有料ホーム「新類型」は、ケアマネジメント有料化へのドミノ倒しの始まりか?2027年改正が描く「相談援助の商品化」シナリオとは何か?介護保険制度の見直しに関する意見(案)を読み解く
どーも、セオドアアカデミーです。
「ケアマネジメントに利用者負担なんて、本当に始まる?」2025年12月15日の社会保障審議会・介護保険部会で示された厚生労働省の提案は、介護業界に静かな衝撃を与えました。登録制有料老人ホーム入居者への「ケアプラン作成+生活相談」を新サービス化し、定額報酬と利用者負担(1~3割)を求めるという内容です。
一見すると「有料老人ホームだけの話」に思えるかもしれません。しかし今回のNOTEでは、この改革案が単なる規制強化ではなく、ケアマネジメント全体の構造転換、つまり「相談援助を無料から有料へ」というパラダイムシフトの序章である可能性を、制度設計の論理、財政圧力の実態、そして現場への波及経路という三つの視点から読み解きます。

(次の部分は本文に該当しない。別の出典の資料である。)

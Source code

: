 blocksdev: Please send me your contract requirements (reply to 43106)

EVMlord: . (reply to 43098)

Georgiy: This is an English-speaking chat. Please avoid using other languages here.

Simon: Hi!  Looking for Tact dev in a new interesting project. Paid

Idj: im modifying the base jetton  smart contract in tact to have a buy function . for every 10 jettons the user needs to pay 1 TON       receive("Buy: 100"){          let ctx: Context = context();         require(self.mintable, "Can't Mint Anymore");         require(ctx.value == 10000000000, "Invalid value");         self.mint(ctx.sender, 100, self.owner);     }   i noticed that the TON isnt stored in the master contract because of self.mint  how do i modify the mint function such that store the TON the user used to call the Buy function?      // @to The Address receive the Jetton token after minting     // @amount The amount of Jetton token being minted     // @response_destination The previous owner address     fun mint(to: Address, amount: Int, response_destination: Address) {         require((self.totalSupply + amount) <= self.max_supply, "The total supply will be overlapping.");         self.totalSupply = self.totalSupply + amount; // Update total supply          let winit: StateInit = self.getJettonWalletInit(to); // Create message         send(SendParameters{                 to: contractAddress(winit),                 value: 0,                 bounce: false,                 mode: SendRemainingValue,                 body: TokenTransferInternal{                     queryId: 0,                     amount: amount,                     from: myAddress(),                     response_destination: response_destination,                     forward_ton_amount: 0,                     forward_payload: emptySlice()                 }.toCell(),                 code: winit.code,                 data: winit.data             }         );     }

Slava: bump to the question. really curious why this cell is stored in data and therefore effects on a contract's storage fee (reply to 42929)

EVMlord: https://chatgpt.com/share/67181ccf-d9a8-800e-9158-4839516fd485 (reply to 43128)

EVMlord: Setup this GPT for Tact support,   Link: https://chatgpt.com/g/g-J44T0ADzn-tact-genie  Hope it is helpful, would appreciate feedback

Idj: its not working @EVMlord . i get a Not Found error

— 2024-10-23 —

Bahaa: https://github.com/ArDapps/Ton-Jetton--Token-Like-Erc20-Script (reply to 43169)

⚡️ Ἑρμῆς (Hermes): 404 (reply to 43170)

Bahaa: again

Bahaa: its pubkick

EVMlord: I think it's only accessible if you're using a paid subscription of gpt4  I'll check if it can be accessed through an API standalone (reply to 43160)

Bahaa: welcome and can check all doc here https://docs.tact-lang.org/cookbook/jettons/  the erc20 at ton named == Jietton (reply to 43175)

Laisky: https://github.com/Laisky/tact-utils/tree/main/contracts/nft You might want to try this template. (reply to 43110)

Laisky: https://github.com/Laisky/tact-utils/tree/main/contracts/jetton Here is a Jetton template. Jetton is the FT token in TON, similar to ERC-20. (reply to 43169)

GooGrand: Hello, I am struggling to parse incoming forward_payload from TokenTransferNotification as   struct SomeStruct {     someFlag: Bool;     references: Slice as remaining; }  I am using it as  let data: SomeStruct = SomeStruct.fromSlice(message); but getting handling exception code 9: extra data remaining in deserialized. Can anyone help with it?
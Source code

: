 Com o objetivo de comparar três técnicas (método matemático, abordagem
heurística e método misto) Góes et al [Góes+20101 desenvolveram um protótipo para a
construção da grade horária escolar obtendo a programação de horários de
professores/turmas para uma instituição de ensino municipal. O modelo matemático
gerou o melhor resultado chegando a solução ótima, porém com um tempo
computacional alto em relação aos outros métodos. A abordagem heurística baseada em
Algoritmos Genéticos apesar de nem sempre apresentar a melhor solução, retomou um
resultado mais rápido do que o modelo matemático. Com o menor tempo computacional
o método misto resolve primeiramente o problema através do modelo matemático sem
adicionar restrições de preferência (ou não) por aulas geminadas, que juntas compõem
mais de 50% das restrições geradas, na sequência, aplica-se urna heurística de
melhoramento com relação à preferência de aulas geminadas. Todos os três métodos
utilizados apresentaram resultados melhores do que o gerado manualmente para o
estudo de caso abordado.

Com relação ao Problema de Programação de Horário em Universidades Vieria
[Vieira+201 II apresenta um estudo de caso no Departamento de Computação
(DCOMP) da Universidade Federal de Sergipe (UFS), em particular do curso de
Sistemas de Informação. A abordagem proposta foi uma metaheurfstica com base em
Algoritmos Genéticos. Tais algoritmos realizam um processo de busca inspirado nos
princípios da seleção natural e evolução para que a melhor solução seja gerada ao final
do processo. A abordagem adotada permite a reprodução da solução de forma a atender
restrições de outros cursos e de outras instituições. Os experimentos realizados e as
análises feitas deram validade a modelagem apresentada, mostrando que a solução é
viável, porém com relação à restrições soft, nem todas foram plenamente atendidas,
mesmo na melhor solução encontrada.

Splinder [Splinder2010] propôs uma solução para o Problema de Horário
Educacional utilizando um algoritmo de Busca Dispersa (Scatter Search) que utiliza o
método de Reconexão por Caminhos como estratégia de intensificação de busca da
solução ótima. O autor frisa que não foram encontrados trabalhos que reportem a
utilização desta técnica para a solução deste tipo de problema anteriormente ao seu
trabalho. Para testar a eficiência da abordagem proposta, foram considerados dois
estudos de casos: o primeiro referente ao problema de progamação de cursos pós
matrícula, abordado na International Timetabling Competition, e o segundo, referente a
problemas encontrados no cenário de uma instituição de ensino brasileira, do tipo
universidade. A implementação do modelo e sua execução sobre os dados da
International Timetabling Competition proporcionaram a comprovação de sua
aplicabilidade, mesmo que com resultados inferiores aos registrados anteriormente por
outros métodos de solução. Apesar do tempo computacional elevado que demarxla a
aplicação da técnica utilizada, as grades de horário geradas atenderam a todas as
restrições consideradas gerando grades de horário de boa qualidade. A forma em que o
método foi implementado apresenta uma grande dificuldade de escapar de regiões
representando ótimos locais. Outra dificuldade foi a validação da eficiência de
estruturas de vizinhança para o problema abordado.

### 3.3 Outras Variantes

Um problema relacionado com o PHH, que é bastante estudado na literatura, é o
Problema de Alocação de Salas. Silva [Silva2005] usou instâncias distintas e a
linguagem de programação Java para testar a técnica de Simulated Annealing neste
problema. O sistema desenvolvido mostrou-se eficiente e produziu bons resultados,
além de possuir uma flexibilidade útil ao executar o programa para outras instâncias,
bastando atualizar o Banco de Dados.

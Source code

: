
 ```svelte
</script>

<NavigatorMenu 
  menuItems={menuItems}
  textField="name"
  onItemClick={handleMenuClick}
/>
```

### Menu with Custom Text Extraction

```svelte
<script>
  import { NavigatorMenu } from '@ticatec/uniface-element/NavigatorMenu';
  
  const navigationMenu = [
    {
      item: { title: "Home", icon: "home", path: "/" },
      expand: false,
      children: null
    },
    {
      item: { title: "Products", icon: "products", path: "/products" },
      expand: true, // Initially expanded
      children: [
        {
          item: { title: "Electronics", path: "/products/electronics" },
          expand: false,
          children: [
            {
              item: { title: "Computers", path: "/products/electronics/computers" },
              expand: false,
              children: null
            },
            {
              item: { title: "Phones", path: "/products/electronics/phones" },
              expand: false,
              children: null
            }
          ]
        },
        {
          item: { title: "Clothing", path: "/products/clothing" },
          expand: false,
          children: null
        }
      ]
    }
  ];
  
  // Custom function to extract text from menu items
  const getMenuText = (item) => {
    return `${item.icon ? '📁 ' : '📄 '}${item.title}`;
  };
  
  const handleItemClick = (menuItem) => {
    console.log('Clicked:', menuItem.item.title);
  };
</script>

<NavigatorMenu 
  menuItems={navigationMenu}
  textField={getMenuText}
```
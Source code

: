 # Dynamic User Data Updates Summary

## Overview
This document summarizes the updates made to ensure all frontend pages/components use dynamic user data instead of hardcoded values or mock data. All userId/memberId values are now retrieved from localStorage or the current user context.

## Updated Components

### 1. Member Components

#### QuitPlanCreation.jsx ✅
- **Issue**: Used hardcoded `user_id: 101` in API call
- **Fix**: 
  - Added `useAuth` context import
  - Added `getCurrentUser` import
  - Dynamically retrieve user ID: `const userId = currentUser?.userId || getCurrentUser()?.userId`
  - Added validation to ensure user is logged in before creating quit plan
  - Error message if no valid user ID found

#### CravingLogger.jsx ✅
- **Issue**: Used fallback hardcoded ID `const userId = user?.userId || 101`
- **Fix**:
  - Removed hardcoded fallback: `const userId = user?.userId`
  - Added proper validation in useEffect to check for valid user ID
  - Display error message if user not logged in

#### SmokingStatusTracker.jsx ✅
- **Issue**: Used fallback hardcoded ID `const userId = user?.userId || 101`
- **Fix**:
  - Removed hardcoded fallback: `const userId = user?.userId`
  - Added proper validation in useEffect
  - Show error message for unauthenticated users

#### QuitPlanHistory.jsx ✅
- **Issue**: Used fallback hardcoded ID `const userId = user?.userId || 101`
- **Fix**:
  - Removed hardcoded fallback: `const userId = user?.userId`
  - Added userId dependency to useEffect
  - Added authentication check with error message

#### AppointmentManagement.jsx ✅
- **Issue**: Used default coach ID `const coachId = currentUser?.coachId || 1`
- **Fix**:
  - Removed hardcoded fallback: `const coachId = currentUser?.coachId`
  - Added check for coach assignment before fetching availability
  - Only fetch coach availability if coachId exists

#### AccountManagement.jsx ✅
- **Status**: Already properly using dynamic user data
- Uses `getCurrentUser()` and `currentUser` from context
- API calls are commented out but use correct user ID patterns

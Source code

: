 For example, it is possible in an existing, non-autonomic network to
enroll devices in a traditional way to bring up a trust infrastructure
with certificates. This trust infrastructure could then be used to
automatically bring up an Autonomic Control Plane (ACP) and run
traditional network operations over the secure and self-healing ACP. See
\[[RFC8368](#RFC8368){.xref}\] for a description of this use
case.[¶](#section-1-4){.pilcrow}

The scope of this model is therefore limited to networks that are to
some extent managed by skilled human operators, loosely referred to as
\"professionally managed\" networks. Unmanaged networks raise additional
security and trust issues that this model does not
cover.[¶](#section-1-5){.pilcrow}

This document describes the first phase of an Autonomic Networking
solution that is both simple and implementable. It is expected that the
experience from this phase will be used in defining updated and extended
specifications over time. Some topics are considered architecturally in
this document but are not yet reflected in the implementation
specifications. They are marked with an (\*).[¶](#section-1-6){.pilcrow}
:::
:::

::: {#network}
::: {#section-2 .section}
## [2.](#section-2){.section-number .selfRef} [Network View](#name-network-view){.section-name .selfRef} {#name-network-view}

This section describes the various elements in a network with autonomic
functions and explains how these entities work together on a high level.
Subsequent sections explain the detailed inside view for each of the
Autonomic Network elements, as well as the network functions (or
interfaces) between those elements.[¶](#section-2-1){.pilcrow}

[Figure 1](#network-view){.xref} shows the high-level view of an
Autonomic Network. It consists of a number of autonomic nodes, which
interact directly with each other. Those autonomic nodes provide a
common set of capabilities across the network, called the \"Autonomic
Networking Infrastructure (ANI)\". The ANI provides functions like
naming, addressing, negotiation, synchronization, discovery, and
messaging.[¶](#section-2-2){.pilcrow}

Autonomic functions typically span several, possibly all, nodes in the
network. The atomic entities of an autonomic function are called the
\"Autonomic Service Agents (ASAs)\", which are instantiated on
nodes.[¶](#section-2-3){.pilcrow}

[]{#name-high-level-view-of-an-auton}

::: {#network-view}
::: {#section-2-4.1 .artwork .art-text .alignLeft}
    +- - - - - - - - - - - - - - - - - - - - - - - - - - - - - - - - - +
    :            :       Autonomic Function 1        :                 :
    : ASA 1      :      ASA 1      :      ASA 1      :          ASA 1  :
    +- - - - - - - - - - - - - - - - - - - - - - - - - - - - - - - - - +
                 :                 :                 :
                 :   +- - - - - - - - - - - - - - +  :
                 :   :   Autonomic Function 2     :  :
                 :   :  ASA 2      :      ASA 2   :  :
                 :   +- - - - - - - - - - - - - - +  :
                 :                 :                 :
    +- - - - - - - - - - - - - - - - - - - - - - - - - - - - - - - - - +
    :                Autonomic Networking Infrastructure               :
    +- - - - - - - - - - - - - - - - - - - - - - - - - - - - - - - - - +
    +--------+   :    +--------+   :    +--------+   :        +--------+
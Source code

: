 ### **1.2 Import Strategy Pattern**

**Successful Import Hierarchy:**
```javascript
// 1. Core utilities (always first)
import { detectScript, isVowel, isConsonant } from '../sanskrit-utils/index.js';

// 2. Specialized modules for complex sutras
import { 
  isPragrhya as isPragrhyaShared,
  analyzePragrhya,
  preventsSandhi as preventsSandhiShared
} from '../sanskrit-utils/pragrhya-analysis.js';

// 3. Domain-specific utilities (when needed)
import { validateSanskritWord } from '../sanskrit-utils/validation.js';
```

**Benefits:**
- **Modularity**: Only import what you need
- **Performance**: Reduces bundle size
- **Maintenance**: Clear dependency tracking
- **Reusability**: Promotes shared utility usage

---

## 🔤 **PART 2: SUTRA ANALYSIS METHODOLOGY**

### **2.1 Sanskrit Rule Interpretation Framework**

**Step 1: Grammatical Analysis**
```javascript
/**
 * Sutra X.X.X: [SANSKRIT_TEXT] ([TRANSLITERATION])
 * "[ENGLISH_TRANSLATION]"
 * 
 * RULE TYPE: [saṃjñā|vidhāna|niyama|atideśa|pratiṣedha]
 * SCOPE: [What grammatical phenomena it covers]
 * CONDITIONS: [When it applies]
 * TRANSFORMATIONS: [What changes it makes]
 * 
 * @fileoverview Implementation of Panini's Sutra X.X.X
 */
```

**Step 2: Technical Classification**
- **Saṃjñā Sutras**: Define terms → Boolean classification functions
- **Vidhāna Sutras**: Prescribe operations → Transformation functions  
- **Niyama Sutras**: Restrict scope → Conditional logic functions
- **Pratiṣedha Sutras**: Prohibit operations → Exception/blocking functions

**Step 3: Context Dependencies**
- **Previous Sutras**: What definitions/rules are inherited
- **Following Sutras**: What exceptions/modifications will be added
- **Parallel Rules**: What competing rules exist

今回の掘り下げは、表面的な「新サービス創設」の裏側にある財政論理と、それがケアマネジャーの職能価値をどう再定義しようとしているのか、そしてこの変化を「脅威」ではなく「専門性の可視化機会」として捉え直すための視座です。

「蟻の一穴」としての新類型:なぜ有料老人ホームが突破口なのか
制度設計者が選んだ「最も反発の少ない入口」
厚労省が今回、ケアマネジメント有料化の第一歩として有料老人ホーム(登録制対象)を選んだ背景には、精緻な政治的計算があります。
第一に、特定施設入居者生活介護との「イコールフッティング論」という説得材料です。特定施設(介護付き有料ホーム等)では、既にケアプラン作成費込みの定額報酬に利用者負担が発生しています。
一方、住宅型有料老人ホームでは外部の居宅介護支援を利用するため、ケアマネ費用は全額給付(利用者負担ゼロ)です。
厚労省資料では「中重度者を受け入れ、実態として介護サービスを集中提供している住宅型ホームが、特定施設と同等の機能を果たしているにもかかわらず、ケアマネ費用だけが無料というのは不公平」という論理が展開されています。
これは介護保険財政の観点からも、サービス提供実態の観点からも、一定の合理性を持つ主張です。
第二に、「囲い込み問題」という社会的批判の存在です。一部の住宅型有料老人ホームでは、入居条件として系列の訪問介護・看護事業所の利用を事実上強制し、区分支給限度基準額いっぱいまでサービスを組み込むことで収益を最大化する構造が指摘されてきました。
この問題に対し、「ケアマネジメントの独立性を担保する新類型」という形で規制を強化すれば、世論の理解も得やすい、そうした計算が透けて見えます。